Your answer is a number only: how many lines in the data below contain "error"?

=== EXTRACTED MATERIAL ===

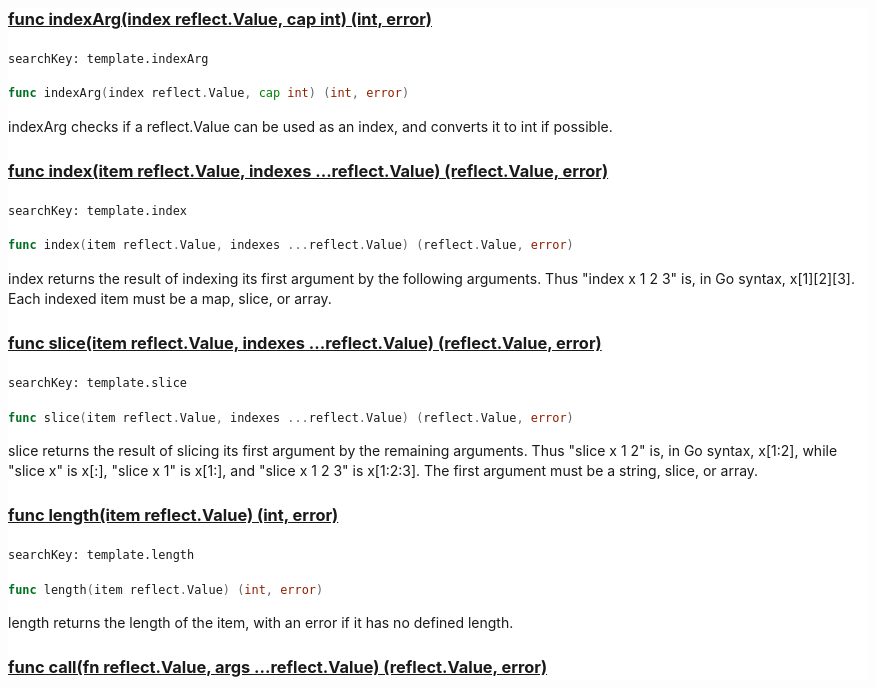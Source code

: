 ### <a id="indexArg" href="#indexArg">func indexArg(index reflect.Value, cap int) (int, error)</a>

```
searchKey: template.indexArg
```

```Go
func indexArg(index reflect.Value, cap int) (int, error)
```

indexArg checks if a reflect.Value can be used as an index, and converts it to int if possible. 

### <a id="index" href="#index">func index(item reflect.Value, indexes ...reflect.Value) (reflect.Value, error)</a>

```
searchKey: template.index
```

```Go
func index(item reflect.Value, indexes ...reflect.Value) (reflect.Value, error)
```

index returns the result of indexing its first argument by the following arguments. Thus "index x 1 2 3" is, in Go syntax, x[1][2][3]. Each indexed item must be a map, slice, or array. 

### <a id="slice" href="#slice">func slice(item reflect.Value, indexes ...reflect.Value) (reflect.Value, error)</a>

```
searchKey: template.slice
```

```Go
func slice(item reflect.Value, indexes ...reflect.Value) (reflect.Value, error)
```

slice returns the result of slicing its first argument by the remaining arguments. Thus "slice x 1 2" is, in Go syntax, x[1:2], while "slice x" is x[:], "slice x 1" is x[1:], and "slice x 1 2 3" is x[1:2:3]. The first argument must be a string, slice, or array. 

### <a id="length" href="#length">func length(item reflect.Value) (int, error)</a>

```
searchKey: template.length
```

```Go
func length(item reflect.Value) (int, error)
```

length returns the length of the item, with an error if it has no defined length. 

### <a id="call" href="#call">func call(fn reflect.Value, args ...reflect.Value) (reflect.Value, error)</a>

===

*WORKED SOLUTION*
10